Lição 11 – Adoração no início da Igreja Cristã

Na semana passada descobrimos que a encarnação de Jesus modificou os contornos do culto Vétero Testamentário. Isso quer dizer que os locais, rituais, e propósito do culto do templo Israelita ganharam dimensões maiores, superiores. Como já esperado pelos profetas, o Messias completa e realiza o objetivo do culto no santuário. Mas o que isso significava na prática da igreja cristã no tempo de Paulo e hoje?

Teologia e culto
O aparecimento do Messias cumpriu o proclamado e esperado por séculos na religião Israelita. A vinda de Jesus modificou muitas coisas. E certamente uma delas foi o culto. Ao começar a pregar que o carpinteiro de Nazaré era a esperança de Gn.3:15 realizada, a impressão que tenho em ler Atos é que os discípulos não entederam completamente o impacto do evento Cristo. Mas com o tempo, vivendo pelo Espírito, Deus os guiou no desenvolvimento da verdade como prometera antes de morrer (Jo.16:7-13).

O primeiro indício que encontro em Atos sobre mudança de paradigma no culto dos apóstolos é o conflito entre Pedro e os líderes do templo. Ao ouvirem os discípulos do Mestre , a quem eles haviam matado, no templo pregando sobre Jesus sendo o Messias, as “autoridades” religiosas os condena (At.4:1-22). Sendo assim maltratados, os apóstolos reagem de maneira antagônica aos líderes do templo e, consequentemente, aos seus rituais e ensinos de culto. Isso é percebido pelo conteúdo da resposta de Pedro ao Sinédrio.

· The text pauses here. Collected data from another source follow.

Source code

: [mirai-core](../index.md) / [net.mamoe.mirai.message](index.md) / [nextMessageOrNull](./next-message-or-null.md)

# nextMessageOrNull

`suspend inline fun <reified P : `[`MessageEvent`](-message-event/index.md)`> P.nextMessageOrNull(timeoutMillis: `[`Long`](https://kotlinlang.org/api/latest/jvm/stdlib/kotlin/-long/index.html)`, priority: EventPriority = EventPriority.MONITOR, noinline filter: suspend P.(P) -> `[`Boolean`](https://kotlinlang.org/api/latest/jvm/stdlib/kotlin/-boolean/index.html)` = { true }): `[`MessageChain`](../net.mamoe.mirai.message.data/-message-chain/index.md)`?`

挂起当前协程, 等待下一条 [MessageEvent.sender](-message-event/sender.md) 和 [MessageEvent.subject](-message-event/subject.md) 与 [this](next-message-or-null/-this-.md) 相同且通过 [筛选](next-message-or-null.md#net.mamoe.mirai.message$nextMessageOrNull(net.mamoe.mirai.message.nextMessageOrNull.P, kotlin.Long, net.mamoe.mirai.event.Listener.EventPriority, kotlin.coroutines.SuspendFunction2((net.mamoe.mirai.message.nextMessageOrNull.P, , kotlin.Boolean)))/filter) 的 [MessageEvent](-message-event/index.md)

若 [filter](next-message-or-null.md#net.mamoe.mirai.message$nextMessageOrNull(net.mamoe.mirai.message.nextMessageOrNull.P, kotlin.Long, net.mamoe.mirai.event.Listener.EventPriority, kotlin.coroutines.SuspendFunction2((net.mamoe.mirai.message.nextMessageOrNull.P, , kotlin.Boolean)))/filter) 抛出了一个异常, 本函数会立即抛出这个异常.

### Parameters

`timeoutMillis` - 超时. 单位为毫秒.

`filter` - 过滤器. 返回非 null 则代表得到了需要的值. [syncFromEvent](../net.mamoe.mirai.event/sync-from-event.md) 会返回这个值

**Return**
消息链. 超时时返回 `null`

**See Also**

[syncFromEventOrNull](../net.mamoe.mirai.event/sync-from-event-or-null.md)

Mas a reação não involve uma mudança radical e completa. Perceba que o grupo de  Jesus continua indo ao templo para adorar mesmo após a instituição de ‘pequenos grupos’ caseiros (At.4:32-35; 5:12). A ida frequente ao templo é um possível indicador que eles ainda relacionavam adoração com o templo de Jerusalém. Décadas depois, mesmo após o concílio de Jerusalém, Paulo ainda vai ao templo participar de seus ritos (At.21:26).

Isso não é de todo estranho, visto que no Antigo oriente o lugar de adoração na maioria das religiões era um edifício suntuoso chamado santuário. E mesmo porque até onde sabemos Jesus não havia dito para eles pararem de ir ao templo, mas que pregassem primeiro em Jerusalém. E que melhor local que o santuário?!
A questão é que a teologia de tais judeus não era mais a mesma que a 4 anos atrás (antes da vinda de Jesus). De acordo com a pregação de Pedro, eles entenderam que Jesus era o Messias. Ele era o filho de Davi, e que reina no trono de Deus no céu. Mas o que isso tem a ver com o culto? Estevão aparece como o primeiro em Atos a elaborar algumas implicações do evento Cristo no culto.

Em Atos 6 nos é informado que na região helênica de Jerusalém (os judeus da diáspora – não Palestinos – v.8,9) surgiu um acalorado debate envolvendo Moisés e Deus. E o personagem principal de tal agitação era Estêvão. O v.13 afirma que os judeus que não concordavam com Estêvão acreditavam que ele “não cessa de falar contra o santo e contra a lei.”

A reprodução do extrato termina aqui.